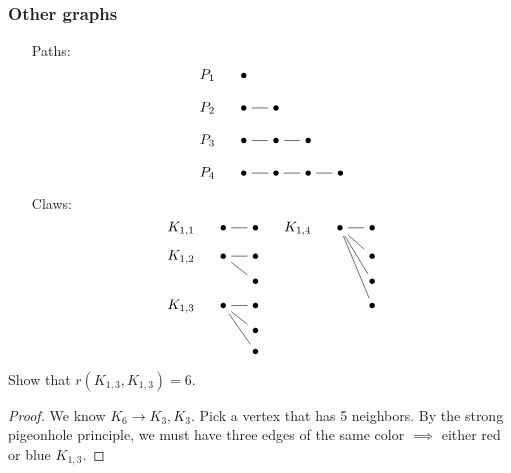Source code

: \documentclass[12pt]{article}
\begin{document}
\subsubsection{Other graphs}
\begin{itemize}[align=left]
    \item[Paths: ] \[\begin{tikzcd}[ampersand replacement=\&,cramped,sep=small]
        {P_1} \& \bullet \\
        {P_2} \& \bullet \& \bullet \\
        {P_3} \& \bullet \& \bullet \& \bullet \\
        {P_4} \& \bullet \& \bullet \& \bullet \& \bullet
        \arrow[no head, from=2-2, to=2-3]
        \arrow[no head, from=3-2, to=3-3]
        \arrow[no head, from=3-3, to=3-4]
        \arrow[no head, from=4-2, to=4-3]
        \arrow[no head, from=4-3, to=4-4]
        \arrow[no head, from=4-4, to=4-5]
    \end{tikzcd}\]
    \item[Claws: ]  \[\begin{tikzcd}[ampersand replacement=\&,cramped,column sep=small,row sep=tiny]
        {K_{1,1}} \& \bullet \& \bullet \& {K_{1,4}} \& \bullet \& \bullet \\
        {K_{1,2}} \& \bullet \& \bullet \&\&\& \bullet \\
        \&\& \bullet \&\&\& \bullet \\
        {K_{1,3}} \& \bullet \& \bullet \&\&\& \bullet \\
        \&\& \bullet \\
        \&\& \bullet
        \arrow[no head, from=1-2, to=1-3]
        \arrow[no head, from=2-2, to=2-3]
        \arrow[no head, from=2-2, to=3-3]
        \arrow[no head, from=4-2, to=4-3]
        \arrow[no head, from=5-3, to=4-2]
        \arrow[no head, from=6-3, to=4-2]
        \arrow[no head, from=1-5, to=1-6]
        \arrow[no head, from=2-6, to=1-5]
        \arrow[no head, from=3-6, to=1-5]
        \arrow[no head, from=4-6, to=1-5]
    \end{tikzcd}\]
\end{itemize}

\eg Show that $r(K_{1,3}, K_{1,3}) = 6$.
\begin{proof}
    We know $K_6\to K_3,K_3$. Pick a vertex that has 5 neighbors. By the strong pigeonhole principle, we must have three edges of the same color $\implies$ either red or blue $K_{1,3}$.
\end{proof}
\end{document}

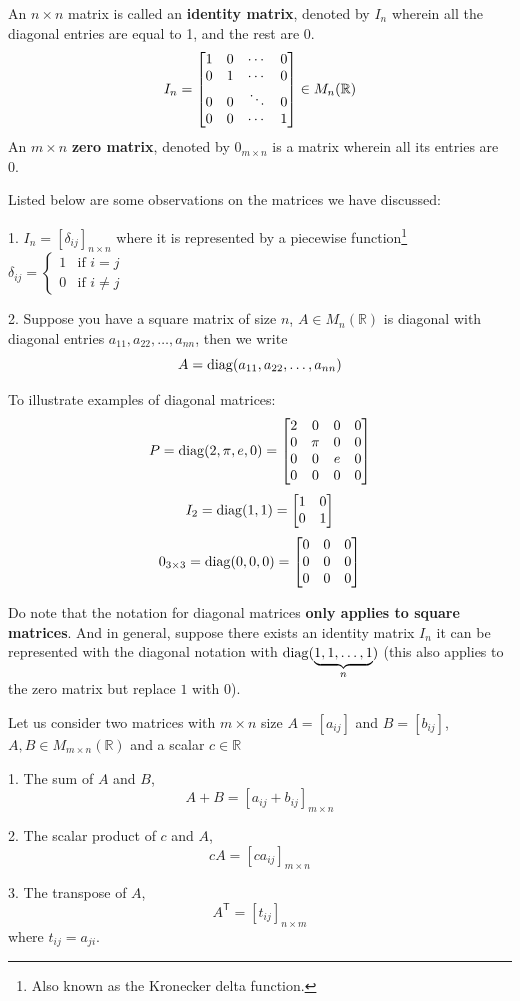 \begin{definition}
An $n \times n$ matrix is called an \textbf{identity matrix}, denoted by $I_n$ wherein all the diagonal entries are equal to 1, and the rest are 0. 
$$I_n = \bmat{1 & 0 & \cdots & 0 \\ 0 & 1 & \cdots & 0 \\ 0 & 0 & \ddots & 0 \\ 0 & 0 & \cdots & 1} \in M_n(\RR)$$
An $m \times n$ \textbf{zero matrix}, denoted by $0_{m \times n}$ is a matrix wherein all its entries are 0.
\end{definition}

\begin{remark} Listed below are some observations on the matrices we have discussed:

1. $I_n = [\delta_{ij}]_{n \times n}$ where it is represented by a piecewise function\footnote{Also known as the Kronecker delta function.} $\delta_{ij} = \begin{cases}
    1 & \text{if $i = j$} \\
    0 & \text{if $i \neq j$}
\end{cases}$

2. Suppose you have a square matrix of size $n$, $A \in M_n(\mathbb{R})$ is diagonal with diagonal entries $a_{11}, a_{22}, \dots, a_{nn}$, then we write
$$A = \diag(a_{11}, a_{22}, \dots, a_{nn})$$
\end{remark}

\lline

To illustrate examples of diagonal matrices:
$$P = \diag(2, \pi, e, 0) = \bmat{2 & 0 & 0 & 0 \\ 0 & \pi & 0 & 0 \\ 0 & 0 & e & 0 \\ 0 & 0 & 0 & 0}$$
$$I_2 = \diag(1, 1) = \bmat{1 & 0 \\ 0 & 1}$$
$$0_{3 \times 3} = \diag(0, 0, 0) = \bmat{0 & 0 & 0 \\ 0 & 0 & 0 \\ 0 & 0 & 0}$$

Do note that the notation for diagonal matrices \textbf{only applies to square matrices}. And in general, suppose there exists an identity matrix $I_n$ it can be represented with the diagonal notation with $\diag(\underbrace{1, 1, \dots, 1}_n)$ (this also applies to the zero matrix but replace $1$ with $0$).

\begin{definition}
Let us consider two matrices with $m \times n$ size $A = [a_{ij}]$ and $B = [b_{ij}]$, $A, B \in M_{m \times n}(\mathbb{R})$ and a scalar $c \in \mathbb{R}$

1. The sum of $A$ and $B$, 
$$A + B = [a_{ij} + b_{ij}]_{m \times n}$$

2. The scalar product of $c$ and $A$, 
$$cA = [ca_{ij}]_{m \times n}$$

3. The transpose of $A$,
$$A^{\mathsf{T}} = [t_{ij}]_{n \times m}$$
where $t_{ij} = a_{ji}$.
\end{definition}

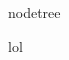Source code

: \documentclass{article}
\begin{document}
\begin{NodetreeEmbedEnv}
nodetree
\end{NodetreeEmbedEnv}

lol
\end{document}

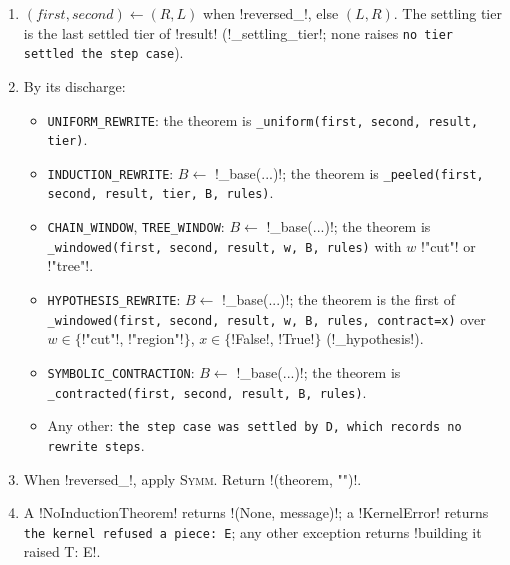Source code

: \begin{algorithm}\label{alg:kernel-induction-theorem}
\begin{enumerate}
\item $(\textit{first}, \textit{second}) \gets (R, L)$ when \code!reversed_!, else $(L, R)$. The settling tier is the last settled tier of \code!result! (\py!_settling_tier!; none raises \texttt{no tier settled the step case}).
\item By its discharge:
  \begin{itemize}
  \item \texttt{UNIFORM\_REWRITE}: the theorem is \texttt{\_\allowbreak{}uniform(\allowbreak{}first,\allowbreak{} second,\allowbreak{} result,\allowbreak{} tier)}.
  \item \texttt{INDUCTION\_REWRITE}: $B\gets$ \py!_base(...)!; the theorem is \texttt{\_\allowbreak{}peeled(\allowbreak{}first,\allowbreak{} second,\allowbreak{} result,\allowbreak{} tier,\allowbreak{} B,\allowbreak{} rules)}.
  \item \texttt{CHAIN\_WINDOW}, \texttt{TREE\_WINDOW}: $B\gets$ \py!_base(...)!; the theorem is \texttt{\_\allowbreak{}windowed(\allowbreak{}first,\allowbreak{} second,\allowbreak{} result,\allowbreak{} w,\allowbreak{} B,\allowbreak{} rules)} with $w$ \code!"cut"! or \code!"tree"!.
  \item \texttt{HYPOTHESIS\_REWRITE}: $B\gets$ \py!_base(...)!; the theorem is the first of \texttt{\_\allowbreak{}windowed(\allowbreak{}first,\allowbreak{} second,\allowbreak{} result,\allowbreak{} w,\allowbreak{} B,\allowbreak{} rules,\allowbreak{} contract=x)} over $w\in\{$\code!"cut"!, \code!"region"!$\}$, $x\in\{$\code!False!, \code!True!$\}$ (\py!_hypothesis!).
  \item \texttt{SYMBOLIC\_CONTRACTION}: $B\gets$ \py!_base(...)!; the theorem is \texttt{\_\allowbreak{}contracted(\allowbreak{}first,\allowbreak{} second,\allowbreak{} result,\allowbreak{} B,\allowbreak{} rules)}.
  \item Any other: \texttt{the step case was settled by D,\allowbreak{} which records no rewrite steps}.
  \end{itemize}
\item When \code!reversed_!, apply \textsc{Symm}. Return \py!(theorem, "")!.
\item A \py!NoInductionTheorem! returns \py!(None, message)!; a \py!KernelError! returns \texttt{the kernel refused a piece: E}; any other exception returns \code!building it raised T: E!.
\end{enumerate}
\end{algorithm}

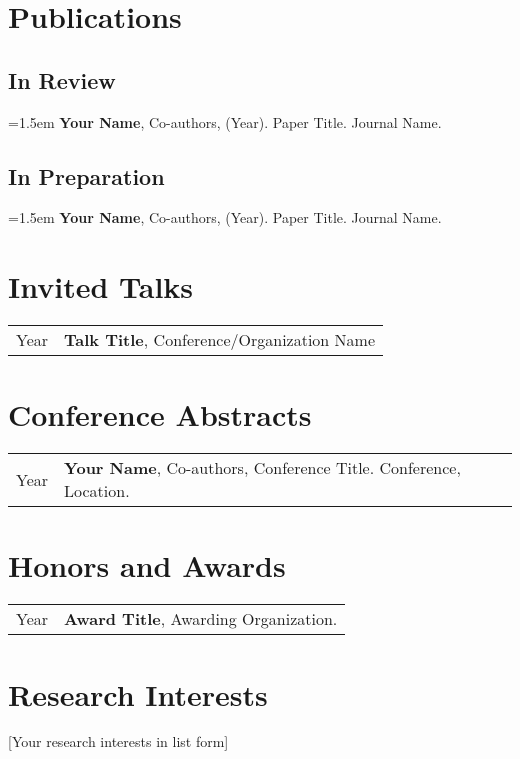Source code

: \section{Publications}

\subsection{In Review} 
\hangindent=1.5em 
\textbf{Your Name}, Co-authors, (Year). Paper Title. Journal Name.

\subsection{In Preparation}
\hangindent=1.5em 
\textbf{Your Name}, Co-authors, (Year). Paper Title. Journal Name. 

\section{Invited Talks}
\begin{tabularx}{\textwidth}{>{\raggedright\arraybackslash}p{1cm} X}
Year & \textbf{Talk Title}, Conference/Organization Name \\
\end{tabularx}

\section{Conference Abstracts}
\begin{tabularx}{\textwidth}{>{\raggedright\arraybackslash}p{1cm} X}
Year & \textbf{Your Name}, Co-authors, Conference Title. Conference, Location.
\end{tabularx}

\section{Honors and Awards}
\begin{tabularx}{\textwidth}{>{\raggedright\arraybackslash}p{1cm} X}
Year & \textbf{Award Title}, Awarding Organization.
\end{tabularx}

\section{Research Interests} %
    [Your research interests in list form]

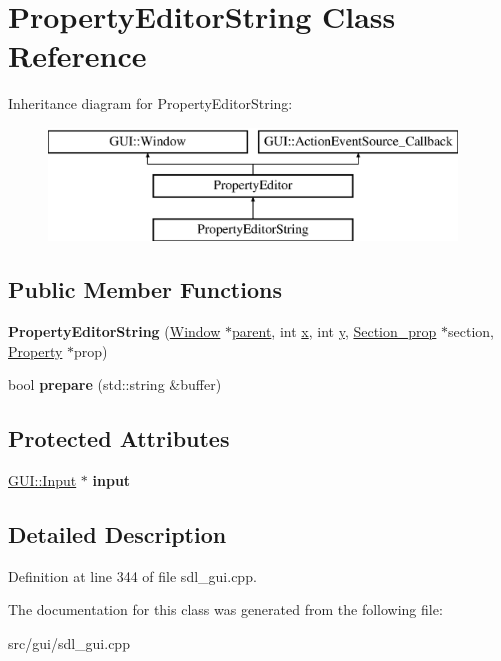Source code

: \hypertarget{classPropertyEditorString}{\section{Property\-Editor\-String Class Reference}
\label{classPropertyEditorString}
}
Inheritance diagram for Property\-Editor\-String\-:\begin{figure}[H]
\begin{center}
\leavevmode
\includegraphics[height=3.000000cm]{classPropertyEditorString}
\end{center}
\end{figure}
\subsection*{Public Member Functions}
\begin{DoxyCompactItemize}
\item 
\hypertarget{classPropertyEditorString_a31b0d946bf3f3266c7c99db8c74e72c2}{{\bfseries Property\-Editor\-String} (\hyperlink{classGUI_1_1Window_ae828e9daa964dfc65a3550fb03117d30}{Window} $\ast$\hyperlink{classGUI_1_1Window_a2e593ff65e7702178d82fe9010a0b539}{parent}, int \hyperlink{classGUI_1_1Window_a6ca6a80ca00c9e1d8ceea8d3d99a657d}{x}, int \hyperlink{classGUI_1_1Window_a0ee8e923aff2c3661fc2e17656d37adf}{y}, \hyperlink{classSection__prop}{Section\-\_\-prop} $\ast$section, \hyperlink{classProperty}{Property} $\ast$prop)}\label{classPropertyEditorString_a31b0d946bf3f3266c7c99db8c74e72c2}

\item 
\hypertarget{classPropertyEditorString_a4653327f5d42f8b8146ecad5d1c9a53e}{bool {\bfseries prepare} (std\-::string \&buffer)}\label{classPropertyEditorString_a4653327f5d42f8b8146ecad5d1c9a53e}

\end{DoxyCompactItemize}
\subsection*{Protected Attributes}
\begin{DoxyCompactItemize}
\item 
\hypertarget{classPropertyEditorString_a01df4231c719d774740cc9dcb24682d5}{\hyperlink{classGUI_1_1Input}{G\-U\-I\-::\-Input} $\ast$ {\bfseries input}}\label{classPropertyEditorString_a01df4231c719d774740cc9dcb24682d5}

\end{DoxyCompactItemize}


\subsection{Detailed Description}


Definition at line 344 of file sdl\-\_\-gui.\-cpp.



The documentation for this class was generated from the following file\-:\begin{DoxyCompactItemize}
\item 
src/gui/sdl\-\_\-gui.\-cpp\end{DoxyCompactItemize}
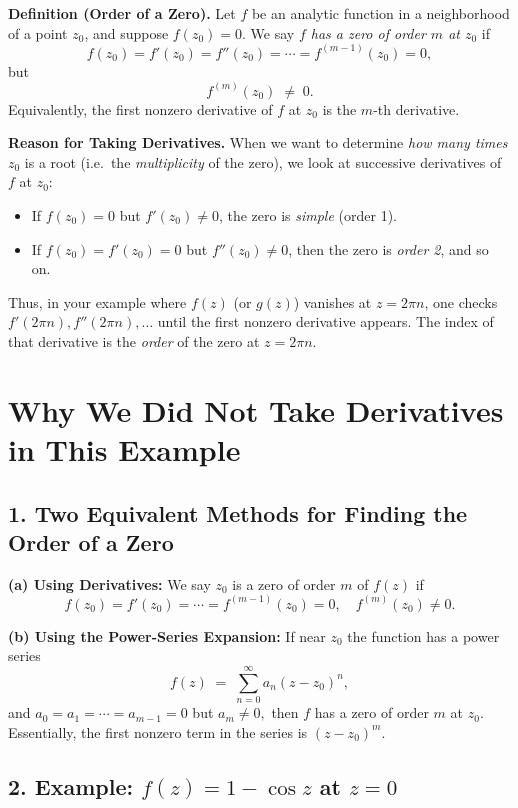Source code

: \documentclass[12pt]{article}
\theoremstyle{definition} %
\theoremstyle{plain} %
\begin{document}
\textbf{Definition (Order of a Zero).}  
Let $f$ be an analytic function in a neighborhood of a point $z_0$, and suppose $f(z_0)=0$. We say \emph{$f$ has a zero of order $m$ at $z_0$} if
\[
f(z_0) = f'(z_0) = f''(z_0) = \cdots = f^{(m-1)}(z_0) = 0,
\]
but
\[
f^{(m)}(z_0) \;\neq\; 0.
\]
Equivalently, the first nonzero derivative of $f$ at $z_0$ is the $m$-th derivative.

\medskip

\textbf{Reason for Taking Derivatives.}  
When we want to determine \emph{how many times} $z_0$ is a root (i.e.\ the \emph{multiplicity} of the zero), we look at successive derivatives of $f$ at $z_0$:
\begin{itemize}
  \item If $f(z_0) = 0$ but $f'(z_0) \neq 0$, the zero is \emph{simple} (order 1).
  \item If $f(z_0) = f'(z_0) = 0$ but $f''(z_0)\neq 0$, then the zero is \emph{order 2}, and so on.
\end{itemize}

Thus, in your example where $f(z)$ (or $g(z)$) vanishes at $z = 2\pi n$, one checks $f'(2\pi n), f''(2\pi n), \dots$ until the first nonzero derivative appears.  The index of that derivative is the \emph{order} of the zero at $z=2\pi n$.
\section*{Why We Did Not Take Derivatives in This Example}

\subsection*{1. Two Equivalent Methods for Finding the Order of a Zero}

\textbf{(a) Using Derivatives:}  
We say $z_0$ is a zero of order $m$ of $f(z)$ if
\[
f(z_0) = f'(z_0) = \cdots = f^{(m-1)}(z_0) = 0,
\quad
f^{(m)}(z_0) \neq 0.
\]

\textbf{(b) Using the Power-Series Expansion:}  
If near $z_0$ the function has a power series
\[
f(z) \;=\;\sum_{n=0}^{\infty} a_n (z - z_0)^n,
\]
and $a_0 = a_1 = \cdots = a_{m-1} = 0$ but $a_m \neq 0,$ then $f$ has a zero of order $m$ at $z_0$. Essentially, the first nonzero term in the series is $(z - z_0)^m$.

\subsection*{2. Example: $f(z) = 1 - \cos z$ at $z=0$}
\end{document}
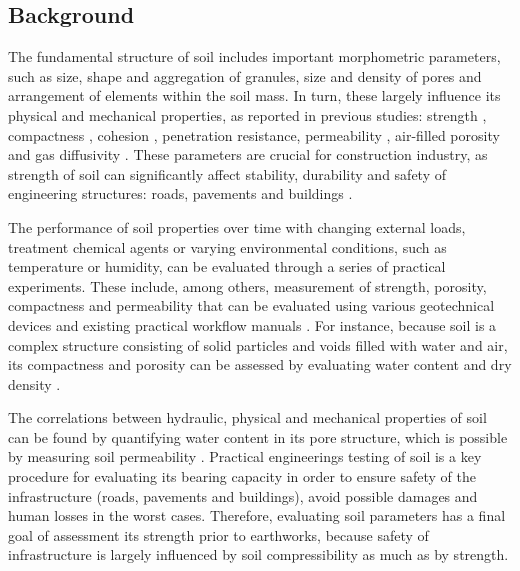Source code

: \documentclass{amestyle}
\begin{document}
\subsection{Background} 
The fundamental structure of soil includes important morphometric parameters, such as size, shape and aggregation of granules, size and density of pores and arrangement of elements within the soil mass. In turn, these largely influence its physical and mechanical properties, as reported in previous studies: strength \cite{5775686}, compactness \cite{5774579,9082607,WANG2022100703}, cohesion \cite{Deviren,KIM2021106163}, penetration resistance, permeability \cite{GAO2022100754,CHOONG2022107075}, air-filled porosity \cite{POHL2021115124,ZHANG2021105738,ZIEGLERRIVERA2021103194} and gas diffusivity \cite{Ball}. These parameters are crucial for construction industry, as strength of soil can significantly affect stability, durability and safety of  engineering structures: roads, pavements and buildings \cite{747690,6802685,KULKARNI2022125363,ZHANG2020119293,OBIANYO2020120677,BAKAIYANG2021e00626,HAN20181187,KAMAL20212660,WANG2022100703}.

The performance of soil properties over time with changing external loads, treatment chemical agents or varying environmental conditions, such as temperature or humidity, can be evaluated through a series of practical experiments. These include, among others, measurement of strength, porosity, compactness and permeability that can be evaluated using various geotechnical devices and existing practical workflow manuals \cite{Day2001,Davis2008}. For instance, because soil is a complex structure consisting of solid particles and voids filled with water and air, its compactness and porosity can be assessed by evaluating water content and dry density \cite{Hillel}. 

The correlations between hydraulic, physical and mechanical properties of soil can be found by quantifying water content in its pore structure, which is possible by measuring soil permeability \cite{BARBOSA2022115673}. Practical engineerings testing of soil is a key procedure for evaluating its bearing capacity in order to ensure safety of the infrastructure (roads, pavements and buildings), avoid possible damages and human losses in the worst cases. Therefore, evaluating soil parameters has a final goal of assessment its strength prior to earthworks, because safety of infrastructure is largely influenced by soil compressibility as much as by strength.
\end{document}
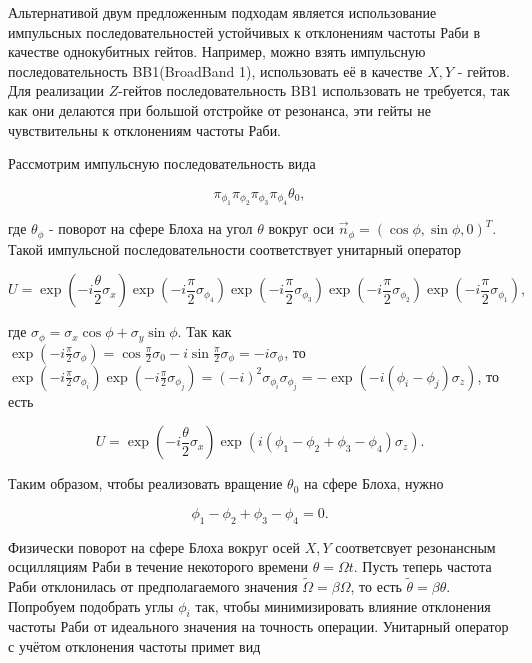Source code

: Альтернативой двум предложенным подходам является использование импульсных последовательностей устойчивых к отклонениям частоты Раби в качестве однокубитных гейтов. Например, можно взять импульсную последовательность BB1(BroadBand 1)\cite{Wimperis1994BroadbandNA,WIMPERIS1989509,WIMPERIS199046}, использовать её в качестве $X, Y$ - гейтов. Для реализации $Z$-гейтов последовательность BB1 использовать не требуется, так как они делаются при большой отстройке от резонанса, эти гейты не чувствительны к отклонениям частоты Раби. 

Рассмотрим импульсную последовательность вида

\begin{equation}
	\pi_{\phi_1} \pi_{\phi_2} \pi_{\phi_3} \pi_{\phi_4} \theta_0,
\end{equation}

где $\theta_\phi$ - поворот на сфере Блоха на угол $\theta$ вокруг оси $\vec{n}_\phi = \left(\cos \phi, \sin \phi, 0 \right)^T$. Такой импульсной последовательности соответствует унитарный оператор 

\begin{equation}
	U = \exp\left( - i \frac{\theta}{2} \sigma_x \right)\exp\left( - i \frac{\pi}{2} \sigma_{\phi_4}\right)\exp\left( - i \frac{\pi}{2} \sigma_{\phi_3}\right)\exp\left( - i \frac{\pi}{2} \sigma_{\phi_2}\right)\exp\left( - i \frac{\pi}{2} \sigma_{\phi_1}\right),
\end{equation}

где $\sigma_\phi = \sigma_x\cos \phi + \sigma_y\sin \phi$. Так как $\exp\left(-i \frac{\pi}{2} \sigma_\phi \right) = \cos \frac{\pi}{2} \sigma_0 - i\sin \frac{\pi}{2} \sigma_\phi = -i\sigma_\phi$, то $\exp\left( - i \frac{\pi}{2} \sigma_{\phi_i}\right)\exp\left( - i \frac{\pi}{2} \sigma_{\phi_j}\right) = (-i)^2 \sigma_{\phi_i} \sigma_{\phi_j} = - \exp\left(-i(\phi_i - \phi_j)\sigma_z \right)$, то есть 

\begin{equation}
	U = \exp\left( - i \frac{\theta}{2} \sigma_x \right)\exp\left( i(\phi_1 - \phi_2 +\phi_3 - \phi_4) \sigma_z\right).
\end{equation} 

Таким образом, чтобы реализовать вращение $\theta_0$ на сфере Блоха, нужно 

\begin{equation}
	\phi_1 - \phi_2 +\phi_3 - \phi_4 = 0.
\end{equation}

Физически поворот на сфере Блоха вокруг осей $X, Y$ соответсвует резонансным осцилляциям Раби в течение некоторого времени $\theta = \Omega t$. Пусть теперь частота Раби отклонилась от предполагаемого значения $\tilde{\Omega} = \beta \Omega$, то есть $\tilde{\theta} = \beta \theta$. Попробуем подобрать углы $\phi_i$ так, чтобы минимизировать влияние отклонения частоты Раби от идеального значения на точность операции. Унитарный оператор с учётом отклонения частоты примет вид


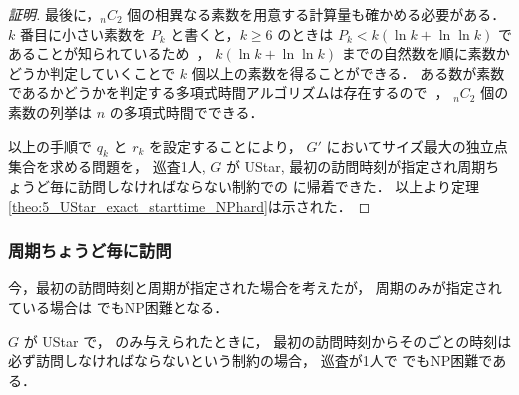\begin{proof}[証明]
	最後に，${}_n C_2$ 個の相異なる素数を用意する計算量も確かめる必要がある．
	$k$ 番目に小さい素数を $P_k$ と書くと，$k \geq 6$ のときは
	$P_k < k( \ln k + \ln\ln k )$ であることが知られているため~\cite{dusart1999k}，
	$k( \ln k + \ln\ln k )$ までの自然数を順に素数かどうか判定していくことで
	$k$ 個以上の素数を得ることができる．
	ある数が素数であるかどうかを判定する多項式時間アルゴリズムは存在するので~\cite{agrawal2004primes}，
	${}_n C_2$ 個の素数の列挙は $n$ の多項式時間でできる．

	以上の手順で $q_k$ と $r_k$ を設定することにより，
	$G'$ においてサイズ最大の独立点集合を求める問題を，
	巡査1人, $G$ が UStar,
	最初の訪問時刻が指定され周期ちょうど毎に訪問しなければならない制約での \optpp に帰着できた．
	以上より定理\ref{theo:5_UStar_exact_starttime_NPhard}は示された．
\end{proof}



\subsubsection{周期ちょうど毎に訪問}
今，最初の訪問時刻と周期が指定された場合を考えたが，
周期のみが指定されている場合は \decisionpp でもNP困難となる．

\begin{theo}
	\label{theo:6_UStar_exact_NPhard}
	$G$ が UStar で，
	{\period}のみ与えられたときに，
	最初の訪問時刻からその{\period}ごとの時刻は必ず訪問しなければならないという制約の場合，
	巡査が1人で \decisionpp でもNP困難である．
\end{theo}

== BRIEF ==
Copy out all lines above holding "вокруг".

== PROBLEM SOLUTION ==
где $\theta_\phi$ - поворот на сфере Блоха на угол $\theta$ вокруг оси $\vec{n}_\phi = \left(\cos \phi, \sin \phi, 0 \right)^T$. Такой импульсной последовательности соответствует унитарный оператор 
Физически поворот на сфере Блоха вокруг осей $X, Y$ соответсвует резонансным осцилляциям Раби в течение некоторого времени $\theta = \Omega t$. Пусть теперь частота Раби отклонилась от предполагаемого значения $\tilde{\Omega} = \beta \Omega$, то есть $\tilde{\theta} = \beta \theta$. Попробуем подобрать углы $\phi_i$ так, чтобы минимизировать влияние отклонения частоты Раби от идеального значения на точность операции. Унитарный оператор с учётом отклонения частоты примет вид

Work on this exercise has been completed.